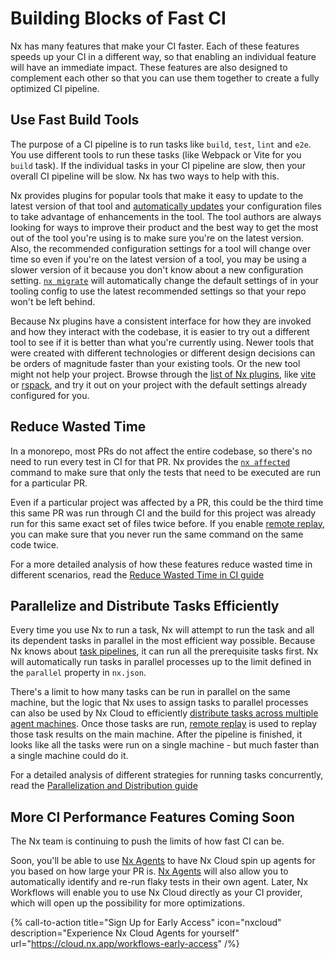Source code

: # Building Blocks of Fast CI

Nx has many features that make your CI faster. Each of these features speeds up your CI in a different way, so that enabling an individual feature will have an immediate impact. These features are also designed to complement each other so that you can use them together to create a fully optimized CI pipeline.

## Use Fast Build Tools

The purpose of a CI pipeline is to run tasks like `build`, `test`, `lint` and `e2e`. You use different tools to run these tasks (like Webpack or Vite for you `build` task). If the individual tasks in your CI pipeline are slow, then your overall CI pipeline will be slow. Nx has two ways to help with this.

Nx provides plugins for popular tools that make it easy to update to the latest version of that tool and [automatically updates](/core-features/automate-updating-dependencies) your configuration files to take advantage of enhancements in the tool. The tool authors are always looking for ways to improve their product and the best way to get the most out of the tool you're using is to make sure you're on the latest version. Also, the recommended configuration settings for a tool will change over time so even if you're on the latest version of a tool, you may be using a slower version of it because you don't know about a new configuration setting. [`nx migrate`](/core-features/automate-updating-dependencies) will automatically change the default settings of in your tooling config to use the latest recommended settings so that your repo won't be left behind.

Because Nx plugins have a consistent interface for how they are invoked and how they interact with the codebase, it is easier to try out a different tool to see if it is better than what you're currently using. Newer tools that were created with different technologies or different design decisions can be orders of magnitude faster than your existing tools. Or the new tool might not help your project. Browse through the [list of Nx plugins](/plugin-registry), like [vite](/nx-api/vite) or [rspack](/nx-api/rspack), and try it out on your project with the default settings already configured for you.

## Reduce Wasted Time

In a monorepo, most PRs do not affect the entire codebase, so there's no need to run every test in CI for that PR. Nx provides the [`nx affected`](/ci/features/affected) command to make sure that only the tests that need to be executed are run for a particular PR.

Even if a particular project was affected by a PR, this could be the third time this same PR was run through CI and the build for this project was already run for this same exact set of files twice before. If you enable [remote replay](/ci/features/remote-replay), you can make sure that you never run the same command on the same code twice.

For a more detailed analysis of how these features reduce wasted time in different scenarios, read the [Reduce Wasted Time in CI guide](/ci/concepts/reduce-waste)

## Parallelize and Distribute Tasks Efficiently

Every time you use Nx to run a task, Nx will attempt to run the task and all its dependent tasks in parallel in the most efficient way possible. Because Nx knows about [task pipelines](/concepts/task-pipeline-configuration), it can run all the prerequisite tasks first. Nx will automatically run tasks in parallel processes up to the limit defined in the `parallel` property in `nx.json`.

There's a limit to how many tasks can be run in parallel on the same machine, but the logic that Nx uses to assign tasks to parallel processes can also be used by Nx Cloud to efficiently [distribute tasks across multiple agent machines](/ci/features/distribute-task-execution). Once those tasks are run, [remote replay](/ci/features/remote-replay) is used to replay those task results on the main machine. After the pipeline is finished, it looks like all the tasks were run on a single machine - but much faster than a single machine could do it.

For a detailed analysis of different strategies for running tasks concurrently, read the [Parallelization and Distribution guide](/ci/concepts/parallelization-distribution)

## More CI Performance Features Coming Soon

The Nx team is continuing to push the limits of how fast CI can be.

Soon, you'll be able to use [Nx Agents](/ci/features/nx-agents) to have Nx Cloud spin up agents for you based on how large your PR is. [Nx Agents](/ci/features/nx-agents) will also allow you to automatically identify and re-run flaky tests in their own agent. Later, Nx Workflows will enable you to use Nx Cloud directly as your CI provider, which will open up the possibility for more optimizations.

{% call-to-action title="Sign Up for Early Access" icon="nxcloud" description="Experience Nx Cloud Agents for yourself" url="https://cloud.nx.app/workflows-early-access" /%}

#####

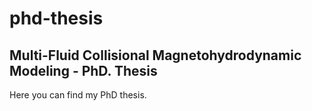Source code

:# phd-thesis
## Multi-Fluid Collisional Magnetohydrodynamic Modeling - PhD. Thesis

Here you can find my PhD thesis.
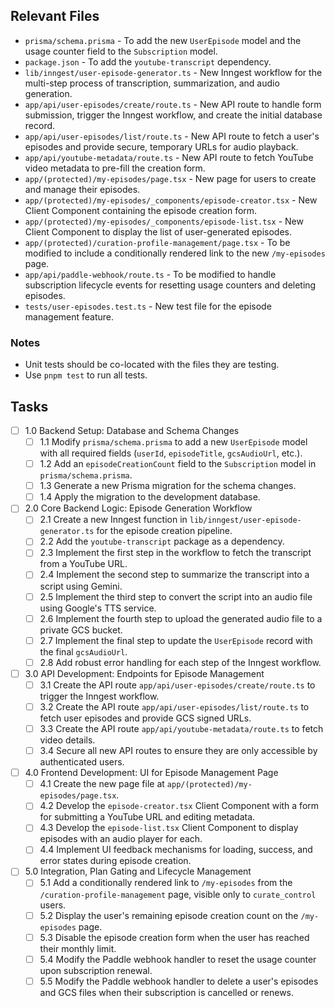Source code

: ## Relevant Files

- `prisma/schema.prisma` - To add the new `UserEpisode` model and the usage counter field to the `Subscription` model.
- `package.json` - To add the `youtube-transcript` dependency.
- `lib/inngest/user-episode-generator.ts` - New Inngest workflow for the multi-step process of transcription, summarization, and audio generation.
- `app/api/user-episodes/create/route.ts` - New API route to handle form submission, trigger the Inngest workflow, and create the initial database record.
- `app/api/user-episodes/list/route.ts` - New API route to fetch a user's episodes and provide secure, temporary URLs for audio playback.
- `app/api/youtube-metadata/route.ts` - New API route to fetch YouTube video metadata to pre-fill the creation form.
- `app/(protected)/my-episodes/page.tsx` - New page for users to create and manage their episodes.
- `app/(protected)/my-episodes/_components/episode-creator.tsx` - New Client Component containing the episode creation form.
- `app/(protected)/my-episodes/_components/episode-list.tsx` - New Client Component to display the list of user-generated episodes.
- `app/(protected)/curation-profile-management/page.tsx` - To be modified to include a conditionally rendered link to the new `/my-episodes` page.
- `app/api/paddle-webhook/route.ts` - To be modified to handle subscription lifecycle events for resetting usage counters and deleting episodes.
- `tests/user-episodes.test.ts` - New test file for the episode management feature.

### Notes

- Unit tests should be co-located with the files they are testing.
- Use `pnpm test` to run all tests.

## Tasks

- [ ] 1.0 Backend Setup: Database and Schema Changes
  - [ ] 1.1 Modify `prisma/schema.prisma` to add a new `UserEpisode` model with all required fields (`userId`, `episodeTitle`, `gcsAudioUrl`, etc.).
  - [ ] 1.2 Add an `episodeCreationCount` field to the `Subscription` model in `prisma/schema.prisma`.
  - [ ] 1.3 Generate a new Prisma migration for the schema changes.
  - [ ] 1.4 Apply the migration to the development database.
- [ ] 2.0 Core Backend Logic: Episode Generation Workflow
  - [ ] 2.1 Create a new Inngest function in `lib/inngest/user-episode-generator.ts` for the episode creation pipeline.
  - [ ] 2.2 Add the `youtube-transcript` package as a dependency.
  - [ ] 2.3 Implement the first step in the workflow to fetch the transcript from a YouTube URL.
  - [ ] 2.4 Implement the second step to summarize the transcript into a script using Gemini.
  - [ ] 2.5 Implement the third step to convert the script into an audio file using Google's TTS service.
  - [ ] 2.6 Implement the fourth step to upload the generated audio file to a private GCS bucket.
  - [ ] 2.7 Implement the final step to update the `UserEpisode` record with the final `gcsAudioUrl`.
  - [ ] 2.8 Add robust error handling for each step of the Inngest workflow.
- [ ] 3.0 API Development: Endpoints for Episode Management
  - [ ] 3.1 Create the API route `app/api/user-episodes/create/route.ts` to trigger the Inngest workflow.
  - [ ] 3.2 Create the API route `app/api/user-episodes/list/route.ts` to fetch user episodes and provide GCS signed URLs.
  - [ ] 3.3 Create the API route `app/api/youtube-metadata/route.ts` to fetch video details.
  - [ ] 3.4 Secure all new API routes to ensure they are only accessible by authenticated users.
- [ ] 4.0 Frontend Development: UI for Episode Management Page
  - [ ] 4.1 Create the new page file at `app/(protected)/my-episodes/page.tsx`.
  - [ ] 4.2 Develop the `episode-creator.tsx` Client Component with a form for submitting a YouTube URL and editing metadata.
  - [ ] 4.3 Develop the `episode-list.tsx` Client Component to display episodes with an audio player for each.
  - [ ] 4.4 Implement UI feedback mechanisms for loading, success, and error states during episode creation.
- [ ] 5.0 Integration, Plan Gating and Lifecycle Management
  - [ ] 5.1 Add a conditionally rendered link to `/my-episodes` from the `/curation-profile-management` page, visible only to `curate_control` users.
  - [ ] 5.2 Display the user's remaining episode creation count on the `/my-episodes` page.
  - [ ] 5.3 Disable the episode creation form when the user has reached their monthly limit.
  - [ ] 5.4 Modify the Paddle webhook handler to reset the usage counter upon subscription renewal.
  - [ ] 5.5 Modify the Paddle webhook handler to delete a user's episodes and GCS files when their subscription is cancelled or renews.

#####

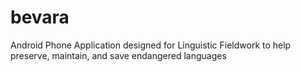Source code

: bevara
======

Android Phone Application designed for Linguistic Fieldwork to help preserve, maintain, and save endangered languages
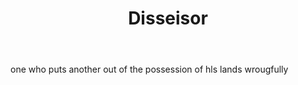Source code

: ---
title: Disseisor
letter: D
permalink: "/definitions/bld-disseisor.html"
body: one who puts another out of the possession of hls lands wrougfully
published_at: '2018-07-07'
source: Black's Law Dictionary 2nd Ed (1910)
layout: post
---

#####

**PROBLEM DESCRIPTION:** What are the lines, exactly as written above, from the line with "- [ ] 3.4 Secure" to the line with "- [ ] 4.1 Create", both included? Output only those.

**RESULT:**
  - [ ] 3.4 Secure all new API routes to ensure they are only accessible by authenticated users.
- [ ] 4.0 Frontend Development: UI for Episode Management Page
  - [ ] 4.1 Create the new page file at `app/(protected)/my-episodes/page.tsx`.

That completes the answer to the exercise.